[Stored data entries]
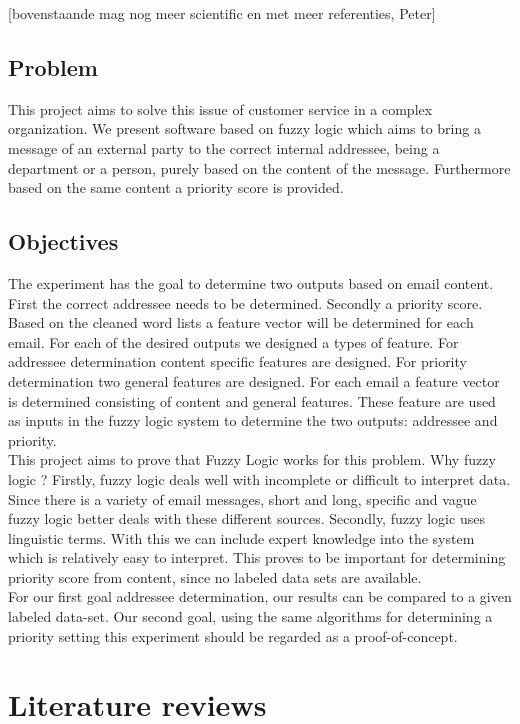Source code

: \documentclass[journal]{IEEEtran}
\begin{document}
[bovenstaande mag nog meer scientific en met meer referenties, Peter]

\subsection{Problem}

This project aims to solve this issue of customer service in a complex organization. We present software based on fuzzy logic which aims to bring a message of an external party to the correct internal addressee, being a department or a person, purely based on the content of the message. Furthermore based on the same content a priority score is provided.

\subsection{Objectives}

The experiment has the goal to determine two outputs based on email content. First the correct addressee needs to be determined. Secondly a priority score. Based on the cleaned word lists a feature vector will be determined for each email. For each of the desired outputs we designed a types of feature. For addressee determination content specific features are designed. For priority determination two general features are designed. For each email a feature vector is determined consisting of content and general features. These feature are used as inputs in the fuzzy logic system to determine the two outputs: addressee and priority. \\

This project aims to prove that Fuzzy Logic works for this problem. Why fuzzy logic ? Firstly, fuzzy logic deals well with incomplete or difficult to interpret data. Since there is a variety of email messages, short and long, specific and vague fuzzy logic better deals with these different sources. Secondly, fuzzy logic uses linguistic terms. With this we can include expert knowledge into the system which is relatively easy to interpret. This proves to be important for determining priority score from content, since no labeled data sets are available. \\

For our first goal addressee determination, our results can be compared to a given labeled data-set. Our second goal, using the same algorithms for determining a priority setting this experiment should be regarded as a proof-of-concept.  

\section{Literature reviews}
\end{document}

WHAT YOU HAVE TO DO: Repeat each entry above exactly, passing over any images.

OUTPUT BELOW:
Source code

: \documentclass[journal]{IEEEtran}
\begin{document}
[bovenstaande mag nog meer scientific en met meer referenties, Peter]

\subsection{Problem}

This project aims to solve this issue of customer service in a complex organization. We present software based on fuzzy logic which aims to bring a message of an external party to the correct internal addressee, being a department or a person, purely based on the content of the message. Furthermore based on the same content a priority score is provided.

\subsection{Objectives}

The experiment has the goal to determine two outputs based on email content. First the correct addressee needs to be determined. Secondly a priority score. Based on the cleaned word lists a feature vector will be determined for each email. For each of the desired outputs we designed a types of feature. For addressee determination content specific features are designed. For priority determination two general features are designed. For each email a feature vector is determined consisting of content and general features. These feature are used as inputs in the fuzzy logic system to determine the two outputs: addressee and priority. \\

This project aims to prove that Fuzzy Logic works for this problem. Why fuzzy logic ? Firstly, fuzzy logic deals well with incomplete or difficult to interpret data. Since there is a variety of email messages, short and long, specific and vague fuzzy logic better deals with these different sources. Secondly, fuzzy logic uses linguistic terms. With this we can include expert knowledge into the system which is relatively easy to interpret. This proves to be important for determining priority score from content, since no labeled data sets are available. \\

For our first goal addressee determination, our results can be compared to a given labeled data-set. Our second goal, using the same algorithms for determining a priority setting this experiment should be regarded as a proof-of-concept.  

\section{Literature reviews}
\end{document}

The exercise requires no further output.